Task to carry out - Would you please repeat exactly the entries below, starting at the line with "which the FreeELKS" and ending at the line with "contracts that are", and nothing outside that range? Leave out the pictures.

Rendered images with source text -
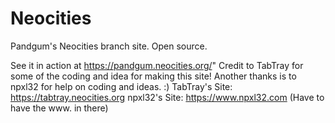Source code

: # Neocities
Pandgum's Neocities branch site. Open source.

See it in action at https://pandgum.neocities.org/"
Credit to TabTray for some of the coding and idea for making this site! Another thanks is to npxl32 for help on coding and ideas. :)
TabTray's Site: https://tabtray.neocities.org
npxl32's Site: https://www.npxl32.com (Have to have the www. in there)
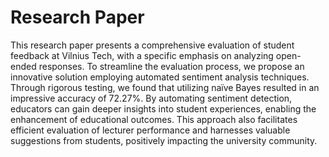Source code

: # Research Paper
This research paper presents a comprehensive evaluation of student feedback at Vilnius Tech, with a specific emphasis on analyzing open-ended responses.
To streamline the evaluation process, we propose an innovative solution employing automated sentiment analysis techniques. Through rigorous
testing, we found that utilizing naïve Bayes resulted in an impressive accuracy of 72.27%. By automating sentiment detection, educators can gain deeper
insights into student experiences, enabling the enhancement of educational outcomes. This approach also facilitates efficient evaluation of lecturer 
performance and harnesses valuable suggestions from students, positively impacting the university community.
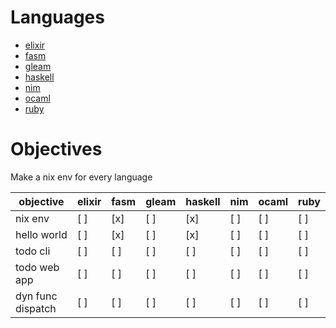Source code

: # Languages
* [elixir](https://elixir-lang.org)
* [fasm](https://flatassembler.net)
* [gleam](https://gleam.run)
* [haskell](https://haskell.org)
* [nim](https://nim-lang.org)
* [ocaml](https://ocaml.org)
* [ruby](https://ruby-lang.org)


# Objectives
Make a nix env for every language

objective         | elixir | fasm | gleam | haskell | nim | ocaml | ruby
------------------|--------|------|-------|---------|-----|-------|-----
nix env           | [ ]    | [x]  | [ ]   | [x]     | [ ] | [ ]   | [ ]
hello world       | [ ]    | [x]  | [ ]   | [x]     | [ ] | [ ]   | [ ]
todo cli          | [ ]    | [ ]  | [ ]   | [ ]     | [ ] | [ ]   | [ ]
todo web app      | [ ]    | [ ]  | [ ]   | [ ]     | [ ] | [ ]   | [ ]
dyn func dispatch | [ ]    | [ ]  | [ ]   | [ ]     | [ ] | [ ]   | [ ]

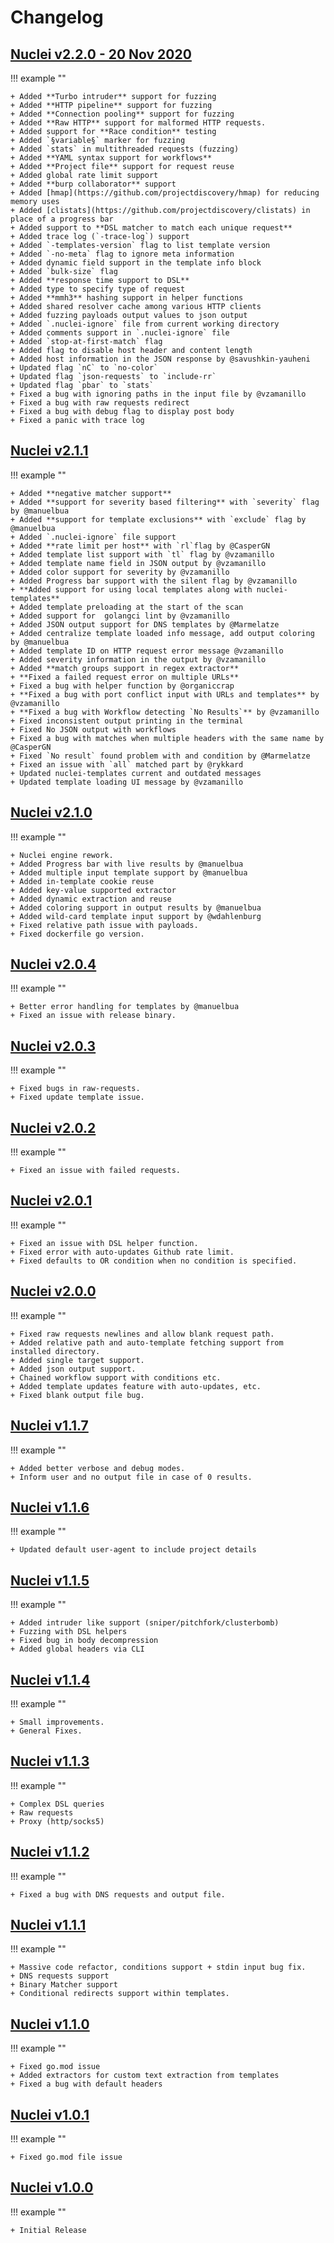 # Changelog

## [Nuclei v2.2.0 - 20 Nov 2020](https://github.com/projectdiscovery/nuclei/releases/tag/v2.2.0)

!!! example ""

	+ Added **Turbo intruder** support for fuzzing
	+ Added **HTTP pipeline** support for fuzzing
	+ Added **Connection pooling** support for fuzzing
	+ Added **Raw HTTP** support for malformed HTTP requests.
	+ Added support for **Race condition** testing
	+ Added `§variable§` marker for fuzzing
	+ Added `stats` in multithreaded requests (fuzzing)
	+ Added **YAML syntax support for workflows**
	+ Added **Project file** support for request reuse
	+ Added global rate limit support
	+ Added **burp collaborator** support
	+ Added [hmap](https://github.com/projectdiscovery/hmap) for reducing memory uses
	+ Added [clistats](https://github.com/projectdiscovery/clistats) in place of a progress bar
	+ Added support to **DSL matcher to match each unique request**
	+ Added trace log (`-trace-log`) support
	+ Added `-templates-version` flag to list template version
	+ Added `-no-meta` flag to ignore meta information
	+ Added dynamic field support in the template info block
	+ Added `bulk-size` flag
	+ Added **response time support to DSL**
	+ Added type to specify type of request
	+ Added **mmh3** hashing support in helper functions
	+ Added shared resolver cache among various HTTP clients
	+ Added fuzzing payloads output values to json output
	+ Added `.nuclei-ignore` file from current working directory
	+ Added comments support in `.nuclei-ignore` file
	+ Added `stop-at-first-match` flag
	+ Added flag to disable host header and content length
	+ Added host information in the JSON response by @savushkin-yauheni
	+ Updated flag `nC` to `no-color` 
	+ Updated flag `json-requests` to `include-rr`
	+ Updated flag `pbar` to `stats`
	+ Fixed a bug with ignoring paths in the input file by @vzamanillo
	+ Fixed a bug with raw requests redirect
	+ Fixed a bug with debug flag to display post body
	+ Fixed a panic with trace log

## [Nuclei v2.1.1](https://github.com/projectdiscovery/nuclei/releases/tag/v2.1.1)

!!! example ""

	+ Added **negative matcher support**
	+ Added **support for severity based filtering** with `severity` flag  by @manuelbua
	+ Added **support for template exclusions** with `exclude` flag by @manuelbua
	+ Added `.nuclei-ignore` file support
	+ Added **rate limit per host** with `rl`flag by @CasperGN 
	+ Added template list support with `tl` flag by @vzamanillo
	+ Added template name field in JSON output by @vzamanillo
	+ Added color support for severity by @vzamanillo
	+ Added Progress bar support with the silent flag by @vzamanillo
	+ **Added support for using local templates along with nuclei-templates**
	+ Added template preloading at the start of the scan
	+ Added support for  golangci lint by @vzamanillo
	+ Added JSON output support for DNS templates by @Marmelatze
	+ Added centralize template loaded info message, add output coloring by @manuelbua
	+ Added template ID on HTTP request error message @vzamanillo
	+ Added severity information in the output by @vzamanillo
	+ Added **match groups support in regex extractor**
	+ **Fixed a failed request error on multiple URLs**
	+ Fixed a bug with helper function by @organiccrap
	+ **Fixed a bug with port conflict input with URLs and templates** by @vzamanillo
	+ **Fixed a bug with Workflow detecting `No Results`** by @vzamanillo
	+ Fixed inconsistent output printing in the terminal
	+ Fixed No JSON output with workflows
	+ Fixed a bug with matches when multiple headers with the same name by @CasperGN 
	+ Fixed `No result` found problem with and condition by @Marmelatze
	+ Fixed an issue with `all` matched part by @rykkard
	+ Updated nuclei-templates current and outdated messages
	+ Updated template loading UI message by @vzamanillo

## [Nuclei v2.1.0](https://github.com/projectdiscovery/nuclei/releases/tag/v2.1.0)

!!! example ""

	+ Nuclei engine rework. 
	+ Added Progress bar with live results by @manuelbua
	+ Added multiple input template support by @manuelbua
	+ Added in-template cookie reuse
	+ Added key-value supported extractor
	+ Added dynamic extraction and reuse
	+ Added coloring support in output results by @manuelbua
	+ Added wild-card template input support by @wdahlenburg
	+ Fixed relative path issue with payloads.
	+ Fixed dockerfile go version.

## [Nuclei v2.0.4](https://github.com/projectdiscovery/nuclei/releases/tag/v2.0.4)

!!! example ""

	+ Better error handling for templates by @manuelbua
	+ Fixed an issue with release binary.

## [Nuclei v2.0.3](https://github.com/projectdiscovery/nuclei/releases/tag/v2.0.3)

!!! example ""

	+ Fixed bugs in raw-requests.
	+ Fixed update template issue.

## [Nuclei v2.0.2](https://github.com/projectdiscovery/nuclei/releases/tag/v2.0.2)

!!! example ""

	+ Fixed an issue with failed requests.

## [Nuclei v2.0.1](https://github.com/projectdiscovery/nuclei/releases/tag/v2.0.1)

!!! example ""

	+ Fixed an issue with DSL helper function.
	+ Fixed error with auto-updates Github rate limit.
	+ Fixed defaults to OR condition when no condition is specified.

## [Nuclei v2.0.0](https://github.com/projectdiscovery/nuclei/releases/tag/v2.0.0)

!!! example ""

	+ Fixed raw requests newlines and allow blank request path.
	+ Added relative path and auto-template fetching support from installed directory.
	+ Added single target support.
	+ Added json output support.
	+ Chained workflow support with conditions etc.
	+ Added template updates feature with auto-updates, etc.
	+ Fixed blank output file bug.

## [Nuclei v1.1.7](https://github.com/projectdiscovery/nuclei/releases/tag/v1.1.7)

!!! example ""

	+ Added better verbose and debug modes.
	+ Inform user and no output file in case of 0 results.

## [Nuclei v1.1.6](https://github.com/projectdiscovery/nuclei/releases/tag/v1.1.6)

!!! example ""

	+ Updated default user-agent to include project details

## [Nuclei v1.1.5](https://github.com/projectdiscovery/nuclei/releases/tag/v1.1.5)

!!! example ""

	+ Added intruder like support (sniper/pitchfork/clusterbomb)
	+ Fuzzing with DSL helpers
	+ Fixed bug in body decompression
	+ Added global headers via CLI

## [Nuclei v1.1.4](https://github.com/projectdiscovery/nuclei/releases/tag/v1.1.4)

!!! example ""

	+ Small improvements.
	+ General Fixes.

## [Nuclei v1.1.3](https://github.com/projectdiscovery/nuclei/releases/tag/v1.1.3)

!!! example ""

	+ Complex DSL queries
	+ Raw requests
	+ Proxy (http/socks5)

## [Nuclei v1.1.2](https://github.com/projectdiscovery/nuclei/releases/tag/v1.1.2)

!!! example ""

	+ Fixed a bug with DNS requests and output file.

## [Nuclei v1.1.1](https://github.com/projectdiscovery/nuclei/releases/tag/v1.1.1)

!!! example ""

	+ Massive code refactor, conditions support + stdin input bug fix.
	+ DNS requests support
	+ Binary Matcher support
	+ Conditional redirects support within templates.

## [Nuclei v1.1.0](https://github.com/projectdiscovery/nuclei/releases/tag/v1.1.0)

!!! example ""

	+ Fixed go.mod issue
	+ Added extractors for custom text extraction from templates
	+ Fixed a bug with default headers

## [Nuclei v1.0.1](https://github.com/projectdiscovery/nuclei/releases/tag/v1.0.1)

!!! example ""

	+ Fixed go.mod file issue

## [Nuclei v1.0.0](https://github.com/projectdiscovery/nuclei/releases/tag/v1.0.0)

!!! example ""

	+ Initial Release
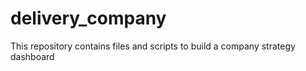 # delivery_company
This repository contains files and scripts to build a company strategy dashboard
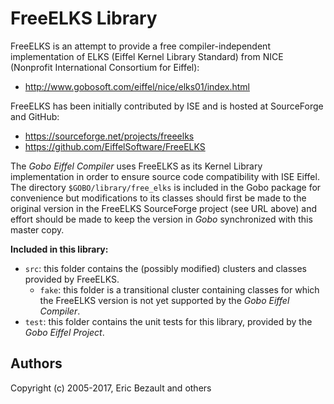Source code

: # FreeELKS Library

FreeELKS is an attempt to provide a free compiler-independent implementation
of ELKS (Eiffel Kernel Library Standard) from NICE (Nonprofit International
Consortium for Eiffel):

* <http://www.gobosoft.com/eiffel/nice/elks01/index.html>

FreeELKS has been initially contributed by ISE and is hosted at SourceForge
and GitHub:

* <https://sourceforge.net/projects/freeelks>
* <https://github.com/EiffelSoftware/FreeELKS>

The *Gobo Eiffel Compiler* uses FreeELKS as its Kernel Library implementation
in order to ensure source code compatibility with ISE Eiffel. The directory
`$GOBO/library/free_elks` is included in the Gobo package for convenience
but modifications to its classes should first be made to the original
version in the FreeELKS SourceForge project (see URL above) and effort
should be made to keep the version in *Gobo* synchronized with this master
copy.

**Included in this library:**

* `src`: this folder contains the (possibly modified) clusters and classes
  provided by FreeELKS.
  * `fake`: this folder is a transitional cluster containing classes for 
    which the FreeELKS version is not yet supported by the 
    *Gobo Eiffel Compiler*.
* `test`: this folder contains the unit tests for this library, provided
  by the *Gobo Eiffel Project*.

## Authors 

Copyright (c) 2005-2017, Eric Bezault and others
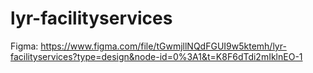 # lyr-facilityservices


Figma: https://www.figma.com/file/tGwmjllNQdFGUI9w5ktemh/lyr-facilityservices?type=design&node-id=0%3A1&t=K8F6dTdi2mIklnEO-1
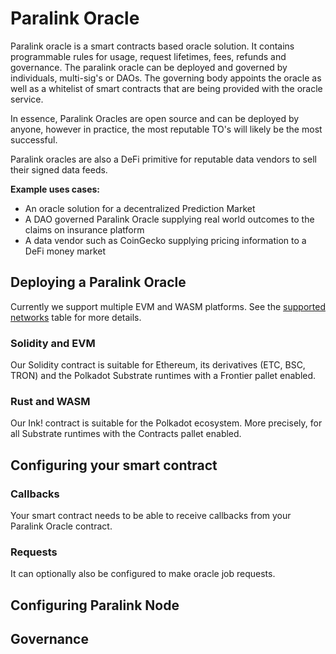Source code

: <!--
order: 15
-->

# Paralink Oracle
Paralink oracle is a smart contracts based oracle solution. It contains programmable rules for usage, request
lifetimes, fees, refunds and governance. The paralink oracle can be deployed and governed by individuals,
multi-sig's or DAOs. The governing body appoints the oracle as well as a whitelist of smart
contracts that are being provided with the oracle service.

In essence, Paralink Oracles are open source and can be deployed by anyone, however in practice, the
most reputable TO's will likely be the most successful.

Paralink oracles are also a DeFi primitive for reputable data vendors to sell their signed data
feeds.

**Example uses cases:**
 - An oracle solution for a decentralized Prediction Market
 - A DAO governed Paralink Oracle supplying real world outcomes to the claims on insurance platform
 - A data vendor such as CoinGecko supplying pricing information to a DeFi money market

## Deploying a Paralink Oracle
Currently we support multiple EVM and WASM platforms. See the [supported networks](/developer-guide/getting-started.html#supported-networks) table
for more details.

### Solidity and EVM
Our Solidity contract is suitable for Ethereum, its derivatives (ETC, BSC, TRON) and the Polkadot Substrate runtimes with a
Frontier pallet enabled.

### Rust and WASM
Our Ink! contract is suitable for the Polkadot ecosystem. More precisely, for all Substrate runtimes
with the Contracts pallet enabled.

## Configuring your smart contract
### Callbacks
Your smart contract needs to be able to receive callbacks from your Paralink Oracle contract.

### Requests
It can optionally also be configured to make oracle job requests.

## Configuring Paralink Node

## Governance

Answer to the problem -
    which the FreeELKS version is not yet supported by the 
    *Gobo Eiffel Compiler*.
* `test`: this folder contains the unit tests for this library, provided
  by the *Gobo Eiffel Project*.

## Authors 

Copyright (c) 2005-2017, Eric Bezault and others
 # lyr-facilityservices


Figma: https://www.figma.com/file/tGwmjllNQdFGUI9w5ktemh/lyr-facilityservices?type=design&node-id=0%3A1&t=K8F6dTdi2mIklnEO-1
Source code

: <!--
order: 15
-->

# Paralink Oracle
Paralink oracle is a smart contracts based oracle solution. It contains programmable rules for usage, request
lifetimes, fees, refunds and governance. The paralink oracle can be deployed and governed by individuals,
multi-sig's or DAOs. The governing body appoints the oracle as well as a whitelist of smart
contracts that are being provided with the oracle service.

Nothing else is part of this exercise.